The function test has also been applied in a number of decisions in ascertaining whether an asset is a single asset or part of a larger asset: Ready Mixed Concrete (Vic) Pty Ltd v FC of T 69 ATC 4038; (1969) 1 ATR 123, FC of T v Tully Co-operative Sugar Milling Assoc Ltd 83 ATC 4495; (1983) 14 ATR 495, Monier Colourtile Pty Ltd v FC of T 84 ATC 4846; (1984) 15 ATR 1256, Case S51 85 ATC 380; 28 CTBR (NS) Case 57, and Case T33 86 ATC 293; 29 CTBR (NS) Case 35.
Draft Taxation Ruling TR 2017/D1: Income tax: composite items and identifying the depreciating asset for the purposes of working out capital allowances considers how to determine whether a composite item is itself a depreciating asset or whether its components are separate depreciating assets for the purposes of Division 40 of the ITAA 1997. Despite being in draft form TR 2017/D1 usefully summarises the main principles which have been developed in applying the function test in paragraph 6:
6. Purpose or function is generally a useful guide to the identification of an item. The main principles that are taken into account in determining whether a composite item is a single depreciating asset, or more than one depreciating asset, are:
(a) 'Identifiable': the depreciating asset will tend to be the item that performs a separate identifiable function, having regard to the purpose or function it serves in its business context.
(b) 'Use': a depreciating asset will tend to be an item that performs a discrete function. However, the item need not be self-contained or able to be used on a stand-alone basis.
(c) 'Degree of integration': the depreciating asset will tend to be the composite item where there is a high degree of physical integration of the components.
(d) 'Effect of attachment': the item, when attached to another asset having its own independent function, varies the performance of that asset.
(e) 'System': a depreciating asset will tend to be the multiple components that are purchased as a system to function together as a whole and which are necessarily connected in their operation.
Applying the principles identified in paragraph 6 of Draft TR 2017/D1 we consider that Asset 1 is functionally separate from Asset 2. Asset 1 and Asset 2 are separately identifiable. Additionally, Asset 1 performs a specific function that is different and distinct from the function performed by Asset 2.

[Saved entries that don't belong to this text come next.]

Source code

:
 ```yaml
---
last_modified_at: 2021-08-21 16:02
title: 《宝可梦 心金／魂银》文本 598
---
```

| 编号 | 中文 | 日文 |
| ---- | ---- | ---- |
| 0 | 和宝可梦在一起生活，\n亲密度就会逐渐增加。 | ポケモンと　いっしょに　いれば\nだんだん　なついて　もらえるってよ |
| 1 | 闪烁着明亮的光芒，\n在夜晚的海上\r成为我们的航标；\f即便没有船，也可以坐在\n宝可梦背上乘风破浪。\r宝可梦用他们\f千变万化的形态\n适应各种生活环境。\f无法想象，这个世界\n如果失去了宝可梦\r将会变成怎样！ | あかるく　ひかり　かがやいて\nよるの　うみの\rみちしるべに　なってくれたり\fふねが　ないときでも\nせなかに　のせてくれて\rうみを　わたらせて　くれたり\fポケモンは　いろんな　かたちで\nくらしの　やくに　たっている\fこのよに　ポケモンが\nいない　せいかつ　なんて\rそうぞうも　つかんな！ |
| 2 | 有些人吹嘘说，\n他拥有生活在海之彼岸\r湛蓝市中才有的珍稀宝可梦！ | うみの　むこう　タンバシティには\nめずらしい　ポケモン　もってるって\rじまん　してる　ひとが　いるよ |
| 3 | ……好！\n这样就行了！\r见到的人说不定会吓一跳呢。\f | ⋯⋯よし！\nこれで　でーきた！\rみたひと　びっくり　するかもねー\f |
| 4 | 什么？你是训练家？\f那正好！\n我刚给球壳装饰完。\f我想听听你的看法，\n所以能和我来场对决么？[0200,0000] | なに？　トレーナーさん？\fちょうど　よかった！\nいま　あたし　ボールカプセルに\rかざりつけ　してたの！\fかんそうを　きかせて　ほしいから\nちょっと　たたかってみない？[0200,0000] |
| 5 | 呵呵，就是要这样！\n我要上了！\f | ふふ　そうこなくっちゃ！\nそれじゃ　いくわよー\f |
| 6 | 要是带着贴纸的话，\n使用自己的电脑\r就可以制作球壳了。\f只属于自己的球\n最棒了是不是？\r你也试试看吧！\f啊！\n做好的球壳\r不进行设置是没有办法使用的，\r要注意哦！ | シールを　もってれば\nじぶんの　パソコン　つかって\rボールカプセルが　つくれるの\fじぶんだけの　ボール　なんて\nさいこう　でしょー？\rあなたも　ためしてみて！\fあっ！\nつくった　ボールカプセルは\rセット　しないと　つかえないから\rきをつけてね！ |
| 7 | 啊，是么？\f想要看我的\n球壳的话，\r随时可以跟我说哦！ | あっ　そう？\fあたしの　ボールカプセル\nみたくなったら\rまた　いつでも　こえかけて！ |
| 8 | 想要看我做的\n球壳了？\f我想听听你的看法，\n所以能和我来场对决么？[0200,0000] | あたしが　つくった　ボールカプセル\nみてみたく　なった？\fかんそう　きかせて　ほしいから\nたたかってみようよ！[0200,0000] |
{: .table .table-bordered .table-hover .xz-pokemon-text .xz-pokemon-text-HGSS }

Therefore, Asset 1 and Asset 2 are each separate identifiable assets and will not be part of a composite asset for the purposes of subsection 40-30(4) of the ITAA 1997. As such, they are each separately identifiable assets which can be subject to Division 40 of the ITAA 1997.
Is Asset 1 a depreciating asset for the purposes of Division 40 of the ITAA 1997?
Asset 1 is an asset which has a limited effective life and can reasonably be expected to decline in value over the time it is used. Asset 1 is subject to wear caused by the use of the asset in the conduct of the business activities and must be maintained through a regular maintenance schedule. Therefore, Asset 1 meets the requirements of being a depreciating asset for the purposes of subsection 40-30(1) of the ITAA 1997.
Is Asset 1 excluded from being a depreciating asset by section 40-45 of the ITAA 1997?
As indicated above, a number of assets are specifically excluded from being depreciating assets for the purposes of Division 40 of the ITAA 1997 by section 40-45 of the ITAA 1997. In the present context the only exclusion of relevance is subsection 40-45(2) of the ITAA 1997.
Subsection 40-45(2) relevantly states:
(2) This Division does not apply to capital works for which you can deduct amounts under Division 43, or for which you could deduct amounts under that Division:
(a) But for expenditure being incurred, or capital works being started, before a particular day; or
(b) Had you used the capital works for a purpose relevant to those capital works under section 43-140.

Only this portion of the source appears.